2. Use brightly coloured paper for additional signage that will convey your message. At first, it may seem a little cheap, but the unusually bright colour grabs attention.
3. Decorating your booth can be done with existing furniture. We gave our booth a living room style look that was slightly tacky (indian wedding show). We used the folllowing items:
– Craigslist showroom love seat
– flood recovered moldy shag rug (sprayed down with a bottle of knock off febreze found in my dad’s van)
– brother’s girlfriend’s scrap carpet from her new house
– roll of fabric turned into make shift curtains found in the garage from my mom’s days as a freelance drapery maker which were later sewn together by my aunt
– my uncle’s mirror and lamps that were stored in our basement
– my mom’s new pillow set that were borrowed from the guest bedroom
4. My graphic designer, whom we pay with gratitude and compliments made up stunning postcards that we gave out.
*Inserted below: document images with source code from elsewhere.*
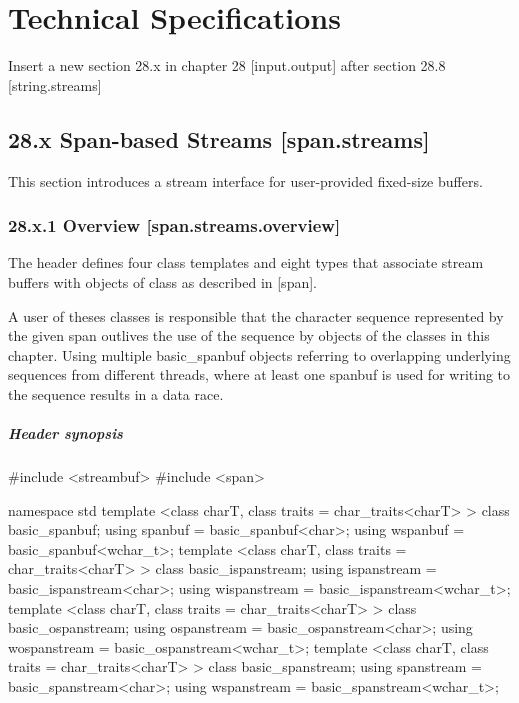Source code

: \documentclass[ebook,11pt,article]{memoir}
\begin{document}
\chapter{Technical Specifications}

Insert a new section 28.x in chapter 28 [input.output] after section 28.8 [string.streams]

\section{28.x Span-based Streams [span.streams]}
This section introduces a stream interface for user-provided fixed-size buffers. 
\subsection{28.x.1 Overview [span.streams.overview]}
The header  defines four class templates and eight types that associate stream buffers with objects of class  as described in [span]. 
\begin{note}
A user of theses classes is responsible that the character sequence represented by the given span outlives the use of the sequence by objects of the classes in this chapter. Using multiple basic_spanbuf objects referring to overlapping underlying sequences from different threads, where at least one spanbuf is used for writing to the sequence results in a data race.
\end{note}

\paragraph{Header  synopsis}

\begin{codeblock}
#include <streambuf>
#include <span>

namespace std {
  template <class charT, class traits = char_traits<charT> >
    class basic_spanbuf;
  using spanbuf = basic_spanbuf<char>;
  using wspanbuf = basic_spanbuf<wchar_t>;
  template <class charT, class traits = char_traits<charT> >
    class basic_ispanstream;
  using ispanstream = basic_ispanstream<char>;
  using wispanstream = basic_ispanstream<wchar_t>;
  template <class charT, class traits = char_traits<charT> >
    class basic_ospanstream;
  using ospanstream = basic_ospanstream<char>;
  using wospanstream = basic_ospanstream<wchar_t>;
  template <class charT, class traits = char_traits<charT> >
    class basic_spanstream;
  using spanstream = basic_spanstream<char>;
  using wspanstream = basic_spanstream<wchar_t>;
}
\end{codeblock}
\end{document}
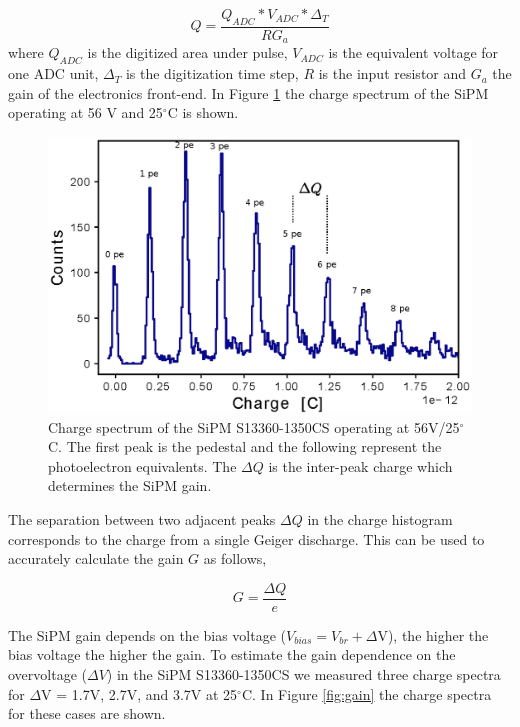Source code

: \documentclass[a4paper,11pt]{article}
\begin{document}
\begin{equation}
\label{eq:y:3}
Q = \frac{Q_{ADC}*V_{ADC}*\Delta_T}{RG_a}
\end{equation}
where $Q_{ADC}$ is the digitized area under pulse, $V_{ADC}$ is the equivalent voltage for one ADC unit, $\Delta_T$ is the digitization time step, $R$ is the input resistor and $G_a$ the gain of the electronics front-end. In Figure \ref{fig:charge} the charge spectrum of the SiPM operating at 56 V and 25$^{\circ}$C is shown.


\begin{figure}[htbp]
\centering %
\includegraphics[width=.65\textwidth]{Figures/Charge.eps}
\caption{\label{fig:charge} Charge spectrum of the SiPM S13360-1350CS operating at 56V/25$^{\circ}$C. The first peak is the pedestal and the following represent the photoelectron equivalents. The $\Delta Q$ is the inter-peak charge which determines the SiPM gain.}
\end{figure}

The separation between two adjacent peaks $\Delta Q$ in the charge histogram corresponds to the charge from a single Geiger discharge. This can be used to accurately calculate the gain $G$ as follows,

\begin{equation}
\label{eq:y:3}
G = \frac{\Delta Q}{e}
\end{equation}

The SiPM gain depends on the bias voltage ($V_{bias} = V_{br} + \Delta$V), the higher the bias voltage the higher the gain. To estimate the gain dependence on the overvoltage ($\Delta V$) in the SiPM S13360-1350CS we measured three charge spectra for $\Delta$V = 1.7V, 2.7V, and 3.7V at 25$^{\circ}$C. In Figure \ref{fig:gain} the charge spectra for these cases are shown.
\end{document}
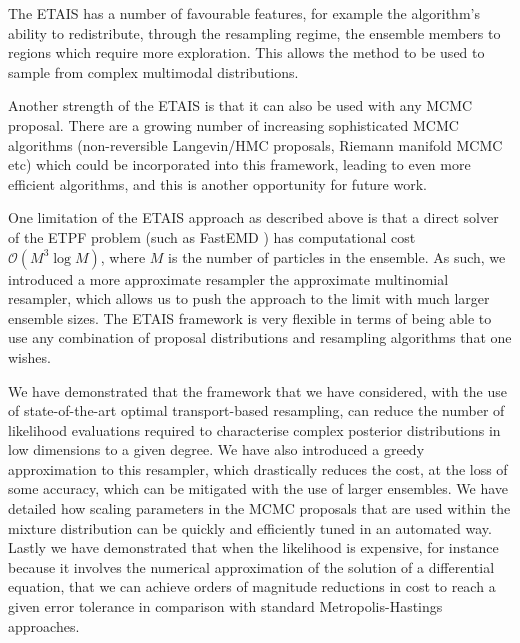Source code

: \documentclass[final]{siamltex}
\newcommand{\revised}{}
\begin{document}

The ETAIS has a number of favourable features, for example the
algorithm's ability to redistribute, through the resampling regime,
the ensemble members to regions which require more exploration. This allows the
method to be used to sample from complex multimodal distributions.

Another strength of the ETAIS is that it can also be used with any MCMC
proposal. There are a growing number of increasing sophisticated MCMC
algorithms (non-reversible Langevin/HMC proposals, Riemann manifold MCMC etc) which could be
incorporated into this framework, leading to even more efficient
algorithms, and this is another opportunity for future work. 

One limitation of the ETAIS approach as described above is that a
direct solver of the ETPF problem (such as FastEMD \cite{FastEMD}) has computational cost
$\mathcal{O}(M^3\log M)$, where $M$ is the number of particles in the
ensemble. As such, we introduced a more approximate resampler the
approximate multinomial resampler, which allows us to push the
approach to the limit
with much larger ensemble sizes. The ETAIS framework is very flexible
in terms of being able to use any combination of proposal
distributions and resampling algorithms that one wishes.

We have demonstrated that the framework that we have considered, with
the use of state-of-the-art optimal transport-based resampling, can
reduce the number of likelihood evaluations required to characterise
complex posterior distributions in low dimensions to a given
degree. We have also introduced a greedy approximation to this
resampler, which drastically reduces the cost, at the loss of some
accuracy, which can be mitigated with the use of larger
ensembles. We have detailed how scaling parameters in the MCMC
proposals that are used within the mixture distribution can be quickly
and efficiently
tuned in an automated way. Lastly we have demonstrated that when the
likelihood is expensive, for instance because it involves the
numerical approximation of the solution of a differential equation, {\revised
that we can achieve orders of magnitude reductions in cost to reach a
given error tolerance in comparison with standard Metropolis-Hastings approaches.}
\end{document}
We spent $9 at Kinkos to cut them.
5. Lastly, I wanted to have extra giveaways for very interested clients, so I used a whole pile of coasters that I found in the dining room. They appeared to be favours from a wedding we attended last summer. We must have taken a few more than appropriate. Nonetheless, I stuck a business card in the middle and had a fantastic giveaway. I used the plastic cover for pocket squares that were left over from our “let’s-start-a-scarf-business” phase.